Dupuytren’s Disease is characterized by the development of fibromatous cords and nodules in the fibrofatty layer beneath the skin along the longitudinally oriented ligamentous strands. In certain individuals, these cords can begin to contract and draw the fingers down into the palm. The various treatment methods that have evolved over the years serve to correct this deformity. Unfortunately for the people affected by this disease as well as those who treat it, there is a tendency for the condition to recur despite what modality is used. The long term recurrence rate is usually reported to be greater than 50%.

Open fasciectomy has long been an accepted treatment for DD. It involves excising the diseased tissue in the palm and fingers to correct the contractures.
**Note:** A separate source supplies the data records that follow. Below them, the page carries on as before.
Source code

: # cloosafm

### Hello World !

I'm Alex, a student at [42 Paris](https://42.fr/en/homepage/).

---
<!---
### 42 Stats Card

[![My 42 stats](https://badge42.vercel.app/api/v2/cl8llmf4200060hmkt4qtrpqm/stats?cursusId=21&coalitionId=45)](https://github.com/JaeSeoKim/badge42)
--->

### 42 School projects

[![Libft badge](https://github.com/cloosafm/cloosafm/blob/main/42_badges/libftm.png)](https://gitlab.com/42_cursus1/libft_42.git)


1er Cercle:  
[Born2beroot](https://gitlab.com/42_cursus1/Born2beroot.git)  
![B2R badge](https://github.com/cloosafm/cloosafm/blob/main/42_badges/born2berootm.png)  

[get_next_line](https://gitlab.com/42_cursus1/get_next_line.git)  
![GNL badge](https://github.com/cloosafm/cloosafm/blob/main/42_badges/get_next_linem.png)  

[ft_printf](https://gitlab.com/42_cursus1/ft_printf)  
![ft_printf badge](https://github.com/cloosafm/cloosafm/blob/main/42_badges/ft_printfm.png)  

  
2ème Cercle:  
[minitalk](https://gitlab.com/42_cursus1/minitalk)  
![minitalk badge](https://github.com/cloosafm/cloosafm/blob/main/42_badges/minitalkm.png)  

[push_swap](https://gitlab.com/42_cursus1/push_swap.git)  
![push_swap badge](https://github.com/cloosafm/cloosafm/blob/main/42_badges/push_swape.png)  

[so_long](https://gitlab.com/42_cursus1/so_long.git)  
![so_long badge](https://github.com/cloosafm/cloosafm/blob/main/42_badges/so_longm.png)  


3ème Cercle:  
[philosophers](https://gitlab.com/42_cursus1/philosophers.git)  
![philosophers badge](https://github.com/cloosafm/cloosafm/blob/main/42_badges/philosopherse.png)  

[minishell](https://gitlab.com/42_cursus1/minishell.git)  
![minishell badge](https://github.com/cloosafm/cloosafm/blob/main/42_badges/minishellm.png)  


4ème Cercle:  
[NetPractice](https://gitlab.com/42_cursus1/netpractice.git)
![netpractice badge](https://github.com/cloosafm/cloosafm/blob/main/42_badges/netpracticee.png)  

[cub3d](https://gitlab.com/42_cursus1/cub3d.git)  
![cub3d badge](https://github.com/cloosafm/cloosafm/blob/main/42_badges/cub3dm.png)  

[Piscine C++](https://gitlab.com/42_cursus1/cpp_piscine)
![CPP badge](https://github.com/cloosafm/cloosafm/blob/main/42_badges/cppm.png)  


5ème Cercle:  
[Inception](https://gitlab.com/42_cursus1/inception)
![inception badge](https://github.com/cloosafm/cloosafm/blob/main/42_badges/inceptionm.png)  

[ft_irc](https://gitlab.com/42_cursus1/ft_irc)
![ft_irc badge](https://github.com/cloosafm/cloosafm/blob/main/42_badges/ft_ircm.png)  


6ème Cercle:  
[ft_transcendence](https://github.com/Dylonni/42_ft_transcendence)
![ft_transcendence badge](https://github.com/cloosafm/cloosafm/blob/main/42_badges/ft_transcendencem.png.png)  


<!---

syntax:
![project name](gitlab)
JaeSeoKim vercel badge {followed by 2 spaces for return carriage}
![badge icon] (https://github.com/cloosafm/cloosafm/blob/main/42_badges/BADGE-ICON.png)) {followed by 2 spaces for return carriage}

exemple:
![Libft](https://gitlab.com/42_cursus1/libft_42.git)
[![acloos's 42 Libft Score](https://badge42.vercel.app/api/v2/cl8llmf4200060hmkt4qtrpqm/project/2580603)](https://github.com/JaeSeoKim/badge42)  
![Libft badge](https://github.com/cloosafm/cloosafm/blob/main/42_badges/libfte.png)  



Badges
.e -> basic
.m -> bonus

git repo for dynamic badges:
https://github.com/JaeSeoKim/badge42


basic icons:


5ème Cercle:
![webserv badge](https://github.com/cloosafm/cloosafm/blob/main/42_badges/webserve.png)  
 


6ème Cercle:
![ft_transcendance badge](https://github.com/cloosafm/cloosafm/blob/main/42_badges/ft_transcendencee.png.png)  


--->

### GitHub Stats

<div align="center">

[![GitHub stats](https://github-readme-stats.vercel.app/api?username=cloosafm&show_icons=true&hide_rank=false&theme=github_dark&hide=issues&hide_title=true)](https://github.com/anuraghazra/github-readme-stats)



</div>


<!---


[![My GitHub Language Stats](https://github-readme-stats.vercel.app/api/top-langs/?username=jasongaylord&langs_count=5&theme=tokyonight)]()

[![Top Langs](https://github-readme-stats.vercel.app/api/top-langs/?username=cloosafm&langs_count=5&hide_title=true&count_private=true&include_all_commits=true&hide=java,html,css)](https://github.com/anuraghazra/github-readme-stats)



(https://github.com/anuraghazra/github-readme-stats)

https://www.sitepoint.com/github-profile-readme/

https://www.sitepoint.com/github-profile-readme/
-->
The extent of dissection required and the amount of tissue excised is also a topic that is up to debate, but all of the described procedures involve large incisions and long recovery times. Out of all the currently used treatments, open fasciectomy maintains the lowest reported recurrence rate and greatest reported degree of correction, but this must be balanced out by a higher risk of complications (17%) including pain, nerve or arterial injuries, hematomas, wound infections, hand stiffness and RSD. The lengthy recovery and rehabilitation period along with time missed from work are also major deterrents for today’s patients. However, open fasciectomy remains my treatment of choice for those with severe disease.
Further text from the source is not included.